Should we consider cord blood banking… public vs. private?
The debate about whether or not to privately store your child’s umbilical cord blood is one that currently and likely will continue to be ongoing. It is very likely that you have seen advertisements in your obstetrician’s office which offer private storage (for a fee) of your child’s cord blood as a sort of medical investment for their future.
Current publications agree that the likelihood of a child using his or her own privately banked cord blood at some point in their first 21 years of life is very remote.
Additionally, the American Academy of Pediatrics (AAP) and the American Society for Blood and Marrow Transplantation discourage the private banking of cord blood when there is no clear indication for its use.
A 2009 survey of pediatric physicians who regularly perform procedures which utilize previously stored cord blood, be it public or private, were asked about scenarios in which they would recommend private cord blood banking.
When asked if they would recommend private cord blood banking to a couple (of northern European descent) with one healthy 3-year old who are expecting their second child, zero physicians surveyed would give their recommendation. 11% of physicians surveyed would recommend such banking when the parents were of mixed ethnicities.

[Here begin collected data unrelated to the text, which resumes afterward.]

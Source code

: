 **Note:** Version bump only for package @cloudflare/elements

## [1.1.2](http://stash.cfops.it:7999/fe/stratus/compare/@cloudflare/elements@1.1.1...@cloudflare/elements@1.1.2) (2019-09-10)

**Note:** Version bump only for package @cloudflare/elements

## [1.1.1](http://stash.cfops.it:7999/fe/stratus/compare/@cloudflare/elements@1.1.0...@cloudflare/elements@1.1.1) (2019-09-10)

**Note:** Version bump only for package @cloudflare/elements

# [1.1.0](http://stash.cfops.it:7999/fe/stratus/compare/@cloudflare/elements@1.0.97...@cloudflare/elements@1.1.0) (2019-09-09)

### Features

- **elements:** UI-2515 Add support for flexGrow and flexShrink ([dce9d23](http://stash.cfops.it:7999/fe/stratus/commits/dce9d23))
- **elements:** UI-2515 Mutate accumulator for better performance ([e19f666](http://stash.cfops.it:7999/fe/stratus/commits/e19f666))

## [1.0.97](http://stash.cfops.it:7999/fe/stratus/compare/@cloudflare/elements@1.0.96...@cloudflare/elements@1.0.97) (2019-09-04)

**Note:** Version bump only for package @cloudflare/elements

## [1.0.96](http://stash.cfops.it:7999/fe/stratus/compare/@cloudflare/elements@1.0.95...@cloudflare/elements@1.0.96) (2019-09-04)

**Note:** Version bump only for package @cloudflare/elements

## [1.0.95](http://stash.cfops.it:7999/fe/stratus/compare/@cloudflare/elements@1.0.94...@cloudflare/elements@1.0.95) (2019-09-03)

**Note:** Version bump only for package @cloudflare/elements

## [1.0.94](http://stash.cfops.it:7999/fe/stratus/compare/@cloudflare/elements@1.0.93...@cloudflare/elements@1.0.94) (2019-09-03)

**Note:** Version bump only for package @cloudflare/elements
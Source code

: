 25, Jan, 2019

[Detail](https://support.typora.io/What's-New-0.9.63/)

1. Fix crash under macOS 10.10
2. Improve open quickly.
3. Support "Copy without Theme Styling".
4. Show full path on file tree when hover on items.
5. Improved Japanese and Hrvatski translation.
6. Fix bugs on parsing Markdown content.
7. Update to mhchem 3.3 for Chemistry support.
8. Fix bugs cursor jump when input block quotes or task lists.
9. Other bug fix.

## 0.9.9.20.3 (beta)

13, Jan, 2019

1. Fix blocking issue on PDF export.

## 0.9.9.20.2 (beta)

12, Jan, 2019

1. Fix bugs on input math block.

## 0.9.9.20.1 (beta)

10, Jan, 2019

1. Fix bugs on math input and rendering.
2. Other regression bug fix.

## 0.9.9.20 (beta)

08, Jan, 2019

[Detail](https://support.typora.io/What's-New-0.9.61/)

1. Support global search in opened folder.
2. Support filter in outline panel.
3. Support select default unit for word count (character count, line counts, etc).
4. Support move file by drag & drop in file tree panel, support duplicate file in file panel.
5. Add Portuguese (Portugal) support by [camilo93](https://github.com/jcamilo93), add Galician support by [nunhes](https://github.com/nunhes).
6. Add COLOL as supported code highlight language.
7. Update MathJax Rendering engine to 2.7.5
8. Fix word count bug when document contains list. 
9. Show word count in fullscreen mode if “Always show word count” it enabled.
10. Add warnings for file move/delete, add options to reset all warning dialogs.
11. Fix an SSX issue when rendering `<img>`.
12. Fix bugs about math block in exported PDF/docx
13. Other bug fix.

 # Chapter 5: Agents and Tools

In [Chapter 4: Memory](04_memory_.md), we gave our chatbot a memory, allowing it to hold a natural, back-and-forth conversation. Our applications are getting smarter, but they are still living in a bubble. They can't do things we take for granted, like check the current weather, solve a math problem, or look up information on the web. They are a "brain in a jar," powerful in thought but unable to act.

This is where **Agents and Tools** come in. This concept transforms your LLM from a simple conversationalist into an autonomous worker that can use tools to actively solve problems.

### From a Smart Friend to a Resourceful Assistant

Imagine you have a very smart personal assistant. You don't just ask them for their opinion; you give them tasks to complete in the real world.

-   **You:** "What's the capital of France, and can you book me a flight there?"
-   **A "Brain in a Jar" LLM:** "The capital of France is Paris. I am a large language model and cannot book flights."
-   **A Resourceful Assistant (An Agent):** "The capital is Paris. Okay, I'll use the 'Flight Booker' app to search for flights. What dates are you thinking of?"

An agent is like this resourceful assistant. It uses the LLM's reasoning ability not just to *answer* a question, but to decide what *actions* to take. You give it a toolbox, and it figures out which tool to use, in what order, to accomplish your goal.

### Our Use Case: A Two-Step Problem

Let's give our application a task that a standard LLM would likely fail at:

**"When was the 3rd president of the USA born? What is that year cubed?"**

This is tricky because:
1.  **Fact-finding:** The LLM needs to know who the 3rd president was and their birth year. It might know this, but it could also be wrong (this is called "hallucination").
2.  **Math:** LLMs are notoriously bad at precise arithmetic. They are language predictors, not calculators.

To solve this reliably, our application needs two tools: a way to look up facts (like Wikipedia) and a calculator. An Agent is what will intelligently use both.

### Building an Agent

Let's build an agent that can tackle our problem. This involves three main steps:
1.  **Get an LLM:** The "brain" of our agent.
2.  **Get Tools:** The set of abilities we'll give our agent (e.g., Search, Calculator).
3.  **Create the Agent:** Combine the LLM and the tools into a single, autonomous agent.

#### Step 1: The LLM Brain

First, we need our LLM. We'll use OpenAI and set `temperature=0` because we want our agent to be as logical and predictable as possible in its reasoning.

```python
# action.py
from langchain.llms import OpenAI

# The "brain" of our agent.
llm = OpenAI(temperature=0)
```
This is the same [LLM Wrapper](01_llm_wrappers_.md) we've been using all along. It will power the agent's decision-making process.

The number of physicians supporting private banking increases when there is a family member with a current or potential need to undergo a stem cell transplant. This instance is supported by the AAP, Council of Ethical and Judicial affairs, the American Medical Association, and American Society for Blood and Marrow Transplantation.
Although the likelihood of your child needing their own cord blood in their lifetime is remote, there still are thousands of children and adults who may potentially benefit from receiving your child’s publicly stored cord blood. The AAP encourages parents to consider public cord banking, which is done at no cost to parents.
Before making a decision on cord blood banking, parents should discuss options with their obstetrician, pediatrician, and other health care providers.